I have no problem with mixing genres. In fact, I encourage it. It shows a complexity and innovation that a lot of music is lacking in these days of cookie-cutter, mass-produced rock. Two albums I enjoyed recently were Blood Mountain by Mastodon and The Second Philosophy by Nahemah. Funny how those albums impressed me with their ability to be innovative and yet rock at the same time, but I Am Jim Jones never really worked for me. The difference is that the Mastodon and Nahemah albums were able to meld those genres into a signature sound all their own. Despite the chaos of their music, it had a structure and purpose, and kept me wondering what crazed place they were going to take things to next. I Am Jim Jones, on the other hand, had me wishing Cassius would have just picked a direction and ran with it.

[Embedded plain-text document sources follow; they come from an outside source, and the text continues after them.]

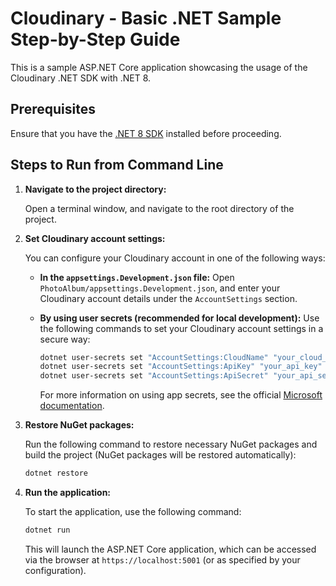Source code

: # Cloudinary - Basic .NET Sample Step-by-Step Guide

This is a sample ASP.NET Core application showcasing the usage of the Cloudinary .NET SDK with .NET 8.

## Prerequisites

Ensure that you have the [.NET 8 SDK](https://dotnet.microsoft.com/en-us/download/dotnet/8.0) installed before proceeding.

## Steps to Run from Command Line

1. **Navigate to the project directory:**

   Open a terminal window, and navigate to the root directory of the project.

2. **Set Cloudinary account settings:**

   You can configure your Cloudinary account in one of the following ways:

   - **In the `appsettings.Development.json` file:** Open `PhotoAlbum/appsettings.Development.json`, and enter your Cloudinary account details under the `AccountSettings` section.
     
   - **By using user secrets (recommended for local development):**
     Use the following commands to set your Cloudinary account settings in a secure way:

     ```bash
     dotnet user-secrets set "AccountSettings:CloudName" "your_cloud_name"
     dotnet user-secrets set "AccountSettings:ApiKey" "your_api_key"
     dotnet user-secrets set "AccountSettings:ApiSecret" "your_api_secret"
     ```

     For more information on using app secrets, see the official [Microsoft documentation](https://learn.microsoft.com/en-us/aspnet/core/security/app-secrets?view=aspnetcore-8.0).

3. **Restore NuGet packages:**

   Run the following command to restore necessary NuGet packages and build the project (NuGet packages will be restored automatically):

   ```bash
   dotnet restore
   ```

4. **Run the application:**

   To start the application, use the following command:

   ```bash
   dotnet run
   ```

   This will launch the ASP.NET Core application, which can be accessed via the browser at `https://localhost:5001` (or as specified by your configuration).

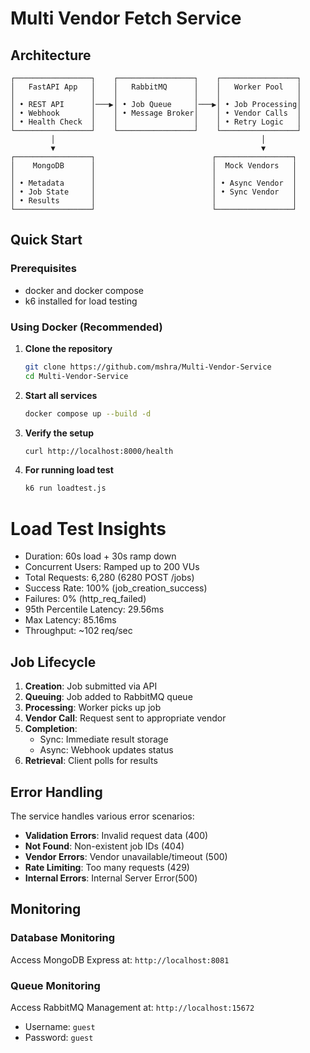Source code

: # Multi Vendor Fetch Service

## Architecture

```
┌─────────────────┐    ┌─────────────────┐    ┌─────────────────┐
│   FastAPI App   │    │   RabbitMQ      │    │   Worker Pool   │
│                 │    │                 │    │                 │
│ • REST API      │───▶│ • Job Queue     │───▶│ • Job Processing│
│ • Webhook       │    │ • Message Broker│    │ • Vendor Calls  │
│ • Health Check  │    │                 │    │ • Retry Logic   │
└─────────────────┘    └─────────────────┘    └─────────────────┘
         │                                              │
         ▼                                              ▼
┌─────────────────┐                          ┌─────────────────┐
│    MongoDB      │                          │  Mock Vendors   │
│                 │                          │                 │
│ • Metadata      │                          │ • Async Vendor  │
│ • Job State     │                          │ • Sync Vendor   │
│ • Results       │                          │                 │
└─────────────────┘                          └─────────────────┘
```

## Quick Start

### Prerequisites

- docker and docker compose
- k6 installed for load testing

### Using Docker (Recommended)

1. **Clone the repository**

   ```bash
   git clone https://github.com/mshra/Multi-Vendor-Service
   cd Multi-Vendor-Service
   ```

2. **Start all services**

   ```bash
   docker compose up --build -d
   ```

3. **Verify the setup**

   ```bash
   curl http://localhost:8000/health
   ```

4. **For running load test**

   ```bash
   k6 run loadtest.js
   ```

# Load Test Insights

- Duration: 60s load + 30s ramp down
- Concurrent Users: Ramped up to 200 VUs
- Total Requests: 6,280 (6280 POST /jobs)
- Success Rate: 100% (job_creation_success)
- Failures: 0% (http_req_failed)
- 95th Percentile Latency: 29.56ms
- Max Latency: 85.16ms
- Throughput: ~102 req/sec

## Job Lifecycle

1. **Creation**: Job submitted via API
2. **Queuing**: Job added to RabbitMQ queue
3. **Processing**: Worker picks up job
4. **Vendor Call**: Request sent to appropriate vendor
5. **Completion**:
   - Sync: Immediate result storage
   - Async: Webhook updates status
6. **Retrieval**: Client polls for results

## Error Handling

The service handles various error scenarios:

- **Validation Errors**: Invalid request data (400)
- **Not Found**: Non-existent job IDs (404)
- **Vendor Errors**: Vendor unavailable/timeout (500)
- **Rate Limiting**: Too many requests (429)
- **Internal Errors**: Internal Server Error(500)

## Monitoring

### Database Monitoring

Access MongoDB Express at: `http://localhost:8081`

### Queue Monitoring

Access RabbitMQ Management at: `http://localhost:15672`

- Username: `guest`
- Password: `guest`
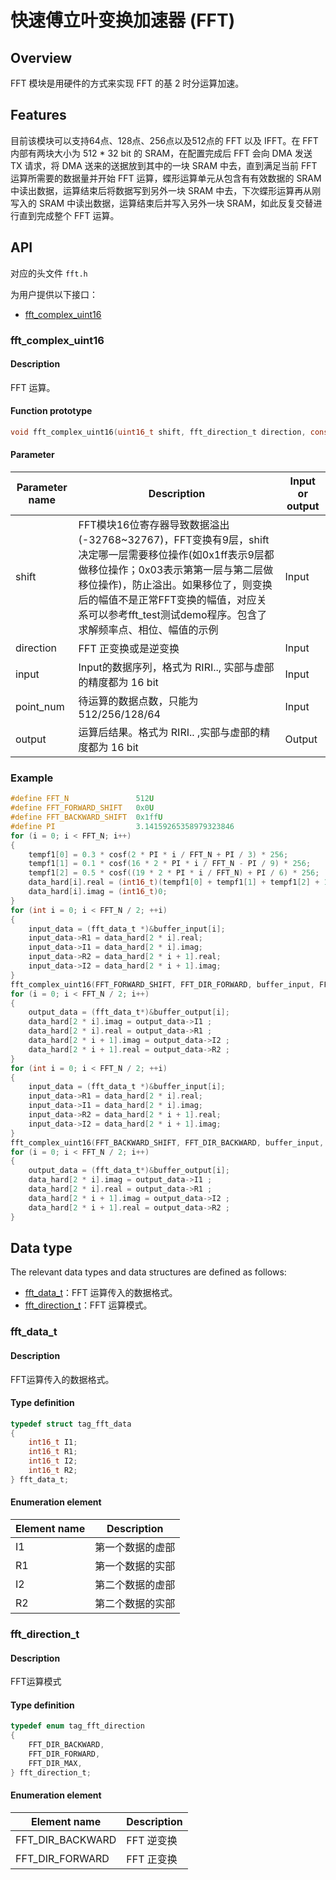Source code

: # 快速傅立叶变换加速器 (FFT)

## Overview

FFT 模块是用硬件的方式来实现 FFT 的基 2 时分运算加速。

## Features

目前该模块可以支持64点、128点、256点以及512点的 FFT 以及 IFFT。在 FFT 内部有两块大小为 512 * 32 bit 的 SRAM，在配置完成后 FFT 会向 DMA 发送 TX 请求，将 DMA 送来的送据放到其中的一块 SRAM 中去，直到满足当前 FFT 运算所需要的数据量并开始 FFT 运算，蝶形运算单元从包含有有效数据的 SRAM 中读出数据，运算结束后将数据写到另外一块 SRAM 中去，下次蝶形运算再从刚写入的 SRAM 中读出数据，运算结束后并写入另外一块 SRAM，如此反复交替进行直到完成整个 FFT 运算。

## API

对应的头文件 `fft.h`

为用户提供以下接口：

- [fft\_complex\_uint16](#fftcomplexuint16)

### fft\_complex\_uint16

#### Description

FFT 运算。

#### Function prototype

```c
void fft_complex_uint16(uint16_t shift, fft_direction_t direction, const uint64_t *input, size_t point_num, uint64_t *output);
```

#### Parameter

| Parameter name     |   Description                     |  Input or output  |
| --------   | ---------------             | ----     |
| shift    | FFT模块16位寄存器导致数据溢出(-32768~32767)，FFT变换有9层，shift决定哪一层需要移位操作(如0x1ff表示9层都做移位操作；0x03表示第第一层与第二层做移位操作)，防止溢出。如果移位了，则变换后的幅值不是正常FFT变换的幅值，对应关系可以参考fft_test测试demo程序。包含了求解频率点、相位、幅值的示例| Input |
| direction | FFT 正变换或是逆变换              | Input |
| input | Input的数据序列，格式为 RIRI.., 实部与虚部的精度都为 16 bit | Input|
| point_num | 待运算的数据点数，只能为 512/256/128/64 | Input |
| output | 运算后结果。格式为 RIRI.. ,实部与虚部的精度都为 16 bit | Output |

### Example

```c
#define FFT_N               512U
#define FFT_FORWARD_SHIFT   0x0U
#define FFT_BACKWARD_SHIFT  0x1ffU
#define PI                  3.14159265358979323846
for (i = 0; i < FFT_N; i++)
{
    tempf1[0] = 0.3 * cosf(2 * PI * i / FFT_N + PI / 3) * 256;
    tempf1[1] = 0.1 * cosf(16 * 2 * PI * i / FFT_N - PI / 9) * 256;
    tempf1[2] = 0.5 * cosf((19 * 2 * PI * i / FFT_N) + PI / 6) * 256;
    data_hard[i].real = (int16_t)(tempf1[0] + tempf1[1] + tempf1[2] + 10);
    data_hard[i].imag = (int16_t)0;
}
for (int i = 0; i < FFT_N / 2; ++i)
{
    input_data = (fft_data_t *)&buffer_input[i];
    input_data->R1 = data_hard[2 * i].real;
    input_data->I1 = data_hard[2 * i].imag;
    input_data->R2 = data_hard[2 * i + 1].real;
    input_data->I2 = data_hard[2 * i + 1].imag;
}
fft_complex_uint16(FFT_FORWARD_SHIFT, FFT_DIR_FORWARD, buffer_input, FFT_N, buffer_output);
for (i = 0; i < FFT_N / 2; i++)
{
    output_data = (fft_data_t*)&buffer_output[i];
    data_hard[2 * i].imag = output_data->I1 ;
    data_hard[2 * i].real = output_data->R1 ;
    data_hard[2 * i + 1].imag = output_data->I2 ;
    data_hard[2 * i + 1].real = output_data->R2 ;
}
for (int i = 0; i < FFT_N / 2; ++i)
{
    input_data = (fft_data_t *)&buffer_input[i];
    input_data->R1 = data_hard[2 * i].real;
    input_data->I1 = data_hard[2 * i].imag;
    input_data->R2 = data_hard[2 * i + 1].real;
    input_data->I2 = data_hard[2 * i + 1].imag;
}
fft_complex_uint16(FFT_BACKWARD_SHIFT, FFT_DIR_BACKWARD, buffer_input, FFT_N, buffer_output);
for (i = 0; i < FFT_N / 2; i++)
{
    output_data = (fft_data_t*)&buffer_output[i];
    data_hard[2 * i].imag = output_data->I1 ;
    data_hard[2 * i].real = output_data->R1 ;
    data_hard[2 * i + 1].imag = output_data->I2 ;
    data_hard[2 * i + 1].real = output_data->R2 ;
}
```

## Data type

The relevant data types and data structures are defined as follows:

- [fft\_data\_t](#fftdatat)：FFT 运算传入的数据格式。
- [fft\_direction\_t](#fftdirectiont)：FFT 运算模式。

### fft\_data\_t

#### Description

FFT运算传入的数据格式。

#### Type definition

```c
typedef struct tag_fft_data
{
    int16_t I1;
    int16_t R1;
    int16_t I2;
    int16_t R2;
} fft_data_t;
```

#### Enumeration element

| Element name | Description |
| ----- | --- |
| I1 | 第一个数据的虚部  |
| R1 | 第一个数据的实部  |
| I2 | 第二个数据的虚部  |
| R2 | 第二个数据的实部  |

### fft\_direction\_t

#### Description

FFT运算模式

#### Type definition

```c
typedef enum tag_fft_direction
{
    FFT_DIR_BACKWARD,
    FFT_DIR_FORWARD,
    FFT_DIR_MAX,
} fft_direction_t;
```

#### Enumeration element

| Element name | Description |
| ----- | --- |
| FFT\_DIR\_BACKWARD | FFT 逆变换 |
| FFT\_DIR\_FORWARD  | FFT 正变换 |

It’s less an album than it is some kind of parlor game where the band just keeps throwing stuff out there to see if they get a bullseye.

There is a lot of ability here. “Tale of the Leper” may be the album’s best track, mixing singer Myke Terry’s death metal rumble with the band’s heavy progressive tendencies. It’s the sort of daring, explosive song Cassius is capable of.  “Deadbeat” is a relentless headbanger with some nice work from the rhythm section of drummer Tommy Snead and bassist Brian Pennington. “Belle Gunness” starts slow, builds up into a thrash metal rocker and then slows down again to a dirge-like doom metal jam. The band also experiments with ambient noise pieces like “Semitone,” “Elate and Subtract” and “Harmony.” The pieces are in place here for a concept album like Blood Mountain. However, mixed in is standard death metal stuff like “Homeauxthug,” “Skingraft” and “Funeral March.” The closing track, “Nickel and Dime,” is perhaps the most revealing, closing the album on an appropriately uneven note.

Overall, the album feels a bit labored, and the band never emerges with a sound that is distinctly theirs. Like I said, they have a lot of ability and they are relatively new (having formed in 2003), so they have time to grow. With that time, the band may become, as Marty McFly once said “something that really cooks.” For now, though, we have the growing pains of a debut album.